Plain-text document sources
◆ ◆ ◆ ◆

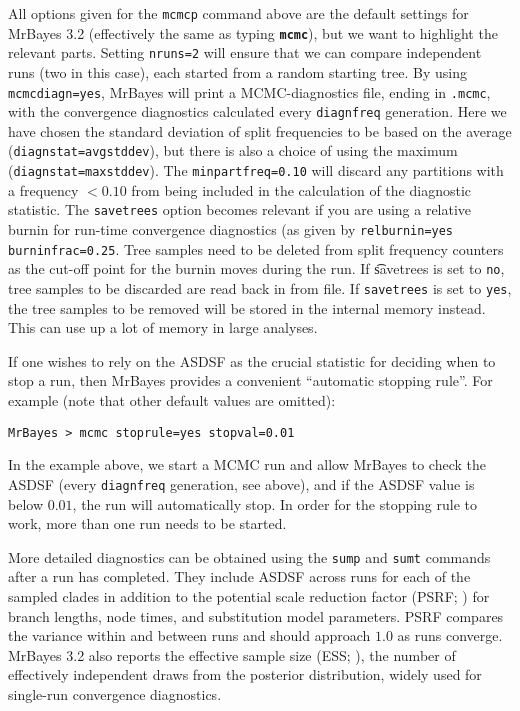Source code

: \documentclass[12pt]{book}
\newcommand{\ttt}[1]{\texttt{#1}}
\newcommand{\tb}[1]{\ttt{\textbf{#1}}}
\begin{document}
All options given for the \texttt{mcmcp} command above are the default settings for MrBayes 3.2
(effectively the same as typing \tb{mcmc}), but we want to highlight the relevant parts. Setting
\texttt{nruns=2} will ensure that we can compare independent runs (two in this case), each started
from a random starting tree. By using \texttt{mcmcdiagn=yes}, MrBayes will print a MCMC-diagnostics
file, ending in \texttt{.mcmc}, with the convergence diagnostics calculated every
\texttt{diagnfreq} generation. Here we have chosen the standard deviation of split frequencies to
be based on the average (\texttt{diagnstat=avgstddev}), but there is also a choice of using the
maximum (\texttt{diagnstat=maxstddev}). The \texttt{minpartfreq=0.10} will discard any partitions
with a frequency $<0.10$ from being included in the calculation of the diagnostic statistic. The
\texttt{savetrees} option becomes relevant if you are using a relative burnin for run-time
convergence diagnostics (as given by \texttt{relburnin=yes burninfrac=0.25}. Tree samples need to
be deleted from split frequency counters as the cut-off point for the burnin moves during the run.
If \t{savetrees} is set to \texttt{no}, tree samples to be discarded are read back in from file. If
\texttt{savetrees} is set to \texttt{yes}, the tree samples to be removed will be stored in the
internal memory instead.  This can use up a lot of memory in large analyses.

If one wishes to rely on the ASDSF as the crucial statistic for deciding when to stop a run, then
MrBayes provides a convenient ``automatic stopping rule''. For example (note that other default
values are omitted):

\begin{Verbatim}
MrBayes > mcmc stoprule=yes stopval=0.01
\end{Verbatim}

In the example above, we start a MCMC run and allow MrBayes to check the ASDSF (every
\texttt{diagnfreq} generation, see above), and if the ASDSF value is below $0.01$, the run will
automatically stop. In order for the stopping rule to work, more than one run needs to be started.

More detailed diagnostics can be obtained using the \texttt{sump} and \texttt{sumt} commands after
a run has completed. They include ASDSF across runs for each of the sampled clades in addition to
the potential scale reduction factor (PSRF; \citep{gelman92}) for branch lengths, node times, and
substitution model parameters. PSRF compares the variance within and between runs and should
approach $1.0$ as runs converge. MrBayes 3.2 also reports the effective sample size (ESS;
\citep{ripley87}), the number of effectively independent draws from the posterior distribution,
widely used for single-run convergence diagnostics.
\end{document}
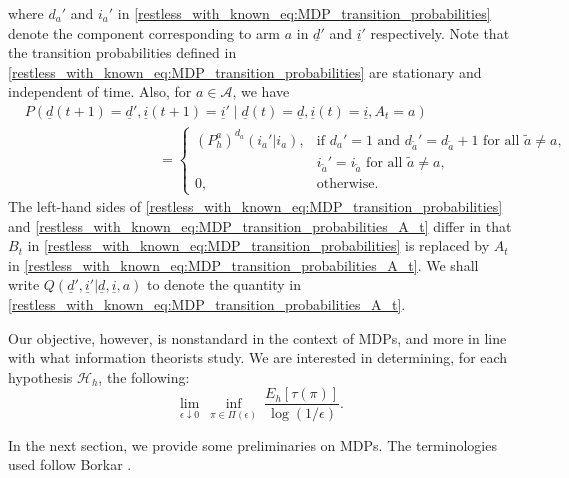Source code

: where $d_a'$ and $i_a'$ in \eqref{restless_with_known_eq:MDP_transition_probabilities} denote the component corresponding to arm $a$ in $\underline{d}'$ and $\underline{i}'$ respectively. Note that the transition probabilities defined in \eqref{restless_with_known_eq:MDP_transition_probabilities} are stationary and independent of time. Also, for $a\in \mathcal{A}$, we have
\begin{align}
	&P(\underline{d}(t+1)=\underline{d}',\underline{i}(t+1)=\underline{i}'\mid \underline{d}(t)=\underline{d},\underline{i}(t)=\underline{i}, A_t=a)\nonumber\\
	&\hspace{4cm}=\begin{cases}
		(P_h^a)^{d_a}(i_a'|i_a),&\text{if }d_a'=1\text{ and }d_{\tilde{a}}'=d_{\tilde{a}}+1\text{ for all }\tilde{a}\neq a,\\
		&i_{\tilde{a}}'=i_{\tilde{a}}\text{ for all }\tilde{a}\neq a,\\
		0,&\text{otherwise}.
	\end{cases}\label{restless_with_known_eq:MDP_transition_probabilities_A_t}
\end{align}
The left-hand sides of \eqref{restless_with_known_eq:MDP_transition_probabilities} and \eqref{restless_with_known_eq:MDP_transition_probabilities_A_t} differ in that $B_t$ in \eqref{restless_with_known_eq:MDP_transition_probabilities} is replaced by $A_t$ in \eqref{restless_with_known_eq:MDP_transition_probabilities_A_t}. We shall write $Q(\underline{d}',\underline{i}'|\underline{d},\underline{i},a)$ to denote the quantity in \eqref{restless_with_known_eq:MDP_transition_probabilities_A_t}.

Our objective, however, is nonstandard in the context of MDPs, and more in line with what information theorists study. We are interested in determining, for each hypothesis $\mathcal{H}_h$, the following:
\begin{equation}
  \label{restless_with_known_eqn:objective}
  \lim_{\epsilon \downarrow 0} ~ \inf_{\pi \in \Pi(\epsilon)} ~ \frac{E_h [\tau(\pi)]}{\log (1/\epsilon)}.
\end{equation}

In the next section, we provide some preliminaries on MDPs. The terminologies used follow Borkar \cite{borkar1988control}.

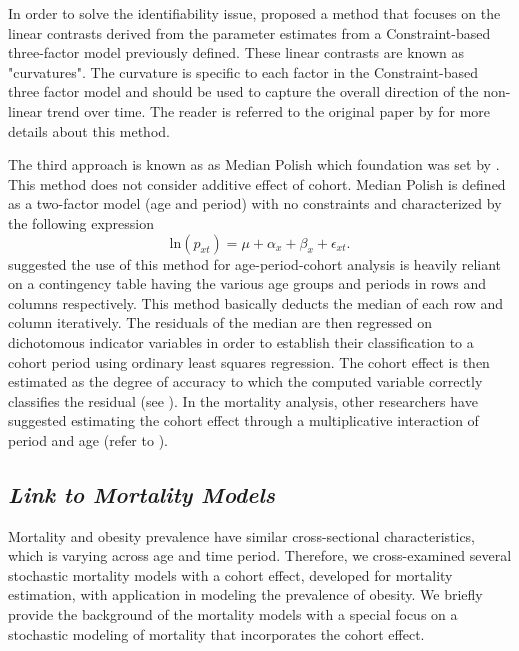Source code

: \documentclass[11pt,letterpaper]{article}
\numberwithin{equation}{section}
\begin{document}
In order to solve the identifiability issue, \cite{Holford:1991} proposed a method that focuses on the linear contrasts
derived from the parameter estimates from a Constraint-based three-factor model previously defined. These linear contrasts are known as "curvatures". The curvature is specific to each factor in the Constraint-based three factor model and should be used to capture the overall direction of the non-linear trend over time. The reader is referred to the original paper by \cite{Holford:1991} for more details about this method.

The third approach is known as as Median Polish which foundation was set by \cite{Tukey:1977}. This method does not consider additive effect of cohort. Median Polish is defined as a two-factor model (age and period) with no constraints and characterized by the following expression
\begin{equation}
\label{eq:p1a}
\text{ln}(p_{xt})=\mu + \alpha_{x} + \beta_{x} + \epsilon_{xt}.
\end{equation}
\cite{Selvin:2004} suggested the use of this method for age-period-cohort analysis is heavily reliant on a contingency table having the various age groups and periods in rows and columns respectively. This method basically deducts the median of each row and column iteratively. The residuals of the median are then regressed on dichotomous indicator variables in order to establish their classification to a cohort period using ordinary least squares regression. The cohort effect is then estimated as the degree of accuracy to which the computed variable correctly classifies the residual (see \cite{Keyes+Utz+Robinson+Li:2010}). In the mortality analysis, other researchers have suggested estimating the cohort effect through a multiplicative interaction of period and age (refer to \cite{Keyes+Utz+Robinson+Li:2010}).

\subsection{\textit{Link to Mortality Models}}
Mortality and obesity prevalence have similar cross-sectional characteristics, which is varying across age and time period. Therefore, we cross-examined several stochastic mortality models with a cohort effect, developed for mortality estimation, with application in modeling the prevalence of obesity. We briefly provide the background of the mortality models with a special focus on a stochastic modeling of mortality that incorporates the cohort effect.
\end{document}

◆ ◆ ◆ ◆

EXERCISE INSTRUCTIONS: Lines that include the word "PSRF" are to be extracted from the data above.

SOLUTION TO THIS TASK:
the potential scale reduction factor (PSRF; \citep{gelman92}) for branch lengths, node times, and
substitution model parameters. PSRF compares the variance within and between runs and should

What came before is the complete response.